* [ASSIGNED TASK]: From the first line to the last, copy the data exactly and drop the pictures.

* [RECORDS PROVIDED]:
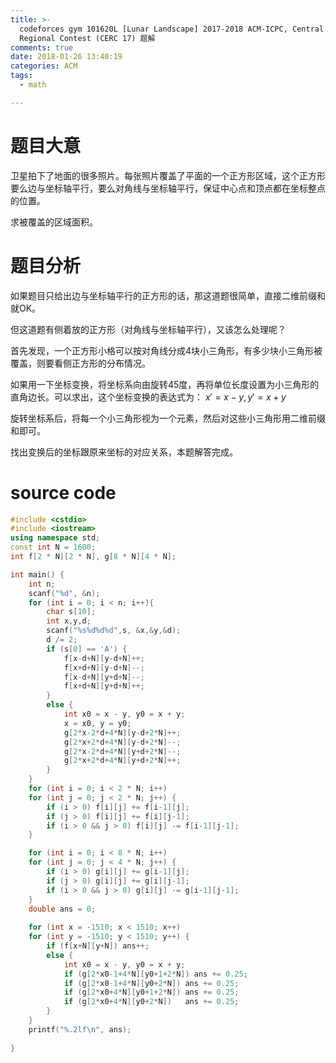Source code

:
 ```yaml
---
title: >-
  codeforces gym 101620L [Lunar Landscape] 2017-2018 ACM-ICPC, Central Europe
  Regional Contest (CERC 17) 题解
comments: true
date: 2018-01-26 13:40:19
categories: ACM
tags:
  - math

---
```


# 题目大意
卫星拍下了地面的很多照片。每张照片覆盖了平面的一个正方形区域，这个正方形要么边与坐标轴平行，要么对角线与坐标轴平行，保证中心点和顶点都在坐标整点的位置。

求被覆盖的区域面积。


<!-- more -->


# 题目分析

如果题目只给出边与坐标轴平行的正方形的话，那这道题很简单，直接二维前缀和就OK。

但这道题有侧着放的正方形（对角线与坐标轴平行），又该怎么处理呢？

首先发现，一个正方形小格可以按对角线分成4块小三角形，有多少块小三角形被覆盖，则要看侧正方形的分布情况。

如果用一下坐标变换，将坐标系向由旋转45度，再将单位长度设置为小三角形的直角边长。可以求出，这个坐标变换的表达式为：
$x'=x-y,y'=x+y$

旋转坐标系后，将每一个小三角形视为一个元素，然后对这些小三角形用二维前缀和即可。

找出变换后的坐标跟原来坐标的对应关系，本题解答完成。

# source code
```c++
#include <cstdio>
#include <iostream>
using namespace std;
const int N = 1600;
int f[2 * N][2 * N], g[8 * N][4 * N];

int main() {
    int n;
    scanf("%d", &n);
    for (int i = 0; i < n; i++){
        char s[10];
        int x,y,d;
        scanf("%s%d%d%d",s, &x,&y,&d);
        d /= 2;
        if (s[0] == 'A') {
            f[x-d+N][y-d+N]++;
            f[x+d+N][y-d+N]--;
            f[x-d+N][y+d+N]--;
            f[x+d+N][y+d+N]++;
        }
        else {
            int x0 = x - y, y0 = x + y;
            x = x0, y = y0;
            g[2*x-2*d+4*N][y-d+2*N]++;
            g[2*x+2*d+4*N][y-d+2*N]--;
            g[2*x-2*d+4*N][y+d+2*N]--;
            g[2*x+2*d+4*N][y+d+2*N]++;
        }
    }
    for (int i = 0; i < 2 * N; i++)
    for (int j = 0; j < 2 * N; j++) {
        if (i > 0) f[i][j] += f[i-1][j];
        if (j > 0) f[i][j] += f[i][j-1];
        if (i > 0 && j > 0) f[i][j] -= f[i-1][j-1];
    }

    for (int i = 0; i < 8 * N; i++)
    for (int j = 0; j < 4 * N; j++) {
        if (i > 0) g[i][j] += g[i-1][j];
        if (j > 0) g[i][j] += g[i][j-1];
        if (i > 0 && j > 0) g[i][j] -= g[i-1][j-1];
    }
    double ans = 0;
  
    for (int x = -1510; x < 1510; x++)
    for (int y = -1510; y < 1510; y++) {
        if (f[x+N][y+N]) ans++;
        else {
            int x0 = x - y, y0 = x + y;
            if (g[2*x0-1+4*N][y0+1+2*N]) ans += 0.25;
            if (g[2*x0-1+4*N][y0+2*N]) ans += 0.25;
            if (g[2*x0+4*N][y0+1+2*N]) ans += 0.25;
            if (g[2*x0+4*N][y0+2*N])   ans += 0.25;
        }
    }
    printf("%.2lf\n", ans);
    
}

```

* [REPLY TO THE EXERCISE]:
Source code

:
 ```yaml
---
title: >-
  codeforces gym 101620L [Lunar Landscape] 2017-2018 ACM-ICPC, Central Europe
  Regional Contest (CERC 17) 题解
comments: true
date: 2018-01-26 13:40:19
categories: ACM
tags:
  - math

---
```


# 题目大意
卫星拍下了地面的很多照片。每张照片覆盖了平面的一个正方形区域，这个正方形要么边与坐标轴平行，要么对角线与坐标轴平行，保证中心点和顶点都在坐标整点的位置。

求被覆盖的区域面积。


<!-- more -->


# 题目分析

如果题目只给出边与坐标轴平行的正方形的话，那这道题很简单，直接二维前缀和就OK。

但这道题有侧着放的正方形（对角线与坐标轴平行），又该怎么处理呢？

首先发现，一个正方形小格可以按对角线分成4块小三角形，有多少块小三角形被覆盖，则要看侧正方形的分布情况。

如果用一下坐标变换，将坐标系向由旋转45度，再将单位长度设置为小三角形的直角边长。可以求出，这个坐标变换的表达式为：
$x'=x-y,y'=x+y$

旋转坐标系后，将每一个小三角形视为一个元素，然后对这些小三角形用二维前缀和即可。

找出变换后的坐标跟原来坐标的对应关系，本题解答完成。

# source code
```c++
#include <cstdio>
#include <iostream>
using namespace std;
const int N = 1600;
int f[2 * N][2 * N], g[8 * N][4 * N];

int main() {
    int n;
    scanf("%d", &n);
    for (int i = 0; i < n; i++){
        char s[10];
        int x,y,d;
        scanf("%s%d%d%d",s, &x,&y,&d);
        d /= 2;
        if (s[0] == 'A') {
            f[x-d+N][y-d+N]++;
            f[x+d+N][y-d+N]--;
            f[x-d+N][y+d+N]--;
            f[x+d+N][y+d+N]++;
        }
        else {
            int x0 = x - y, y0 = x + y;
            x = x0, y = y0;
            g[2*x-2*d+4*N][y-d+2*N]++;
            g[2*x+2*d+4*N][y-d+2*N]--;
            g[2*x-2*d+4*N][y+d+2*N]--;
            g[2*x+2*d+4*N][y+d+2*N]++;
        }
    }
    for (int i = 0; i < 2 * N; i++)
    for (int j = 0; j < 2 * N; j++) {
        if (i > 0) f[i][j] += f[i-1][j];
        if (j > 0) f[i][j] += f[i][j-1];
        if (i > 0 && j > 0) f[i][j] -= f[i-1][j-1];
    }

    for (int i = 0; i < 8 * N; i++)
    for (int j = 0; j < 4 * N; j++) {
        if (i > 0) g[i][j] += g[i-1][j];
        if (j > 0) g[i][j] += g[i][j-1];
        if (i > 0 && j > 0) g[i][j] -= g[i-1][j-1];
    }
    double ans = 0;
  
    for (int x = -1510; x < 1510; x++)
    for (int y = -1510; y < 1510; y++) {
        if (f[x+N][y+N]) ans++;
        else {
            int x0 = x - y, y0 = x + y;
            if (g[2*x0-1+4*N][y0+1+2*N]) ans += 0.25;
            if (g[2*x0-1+4*N][y0+2*N]) ans += 0.25;
            if (g[2*x0+4*N][y0+1+2*N]) ans += 0.25;
            if (g[2*x0+4*N][y0+2*N])   ans += 0.25;
        }
    }
    printf("%.2lf\n", ans);
    
}

```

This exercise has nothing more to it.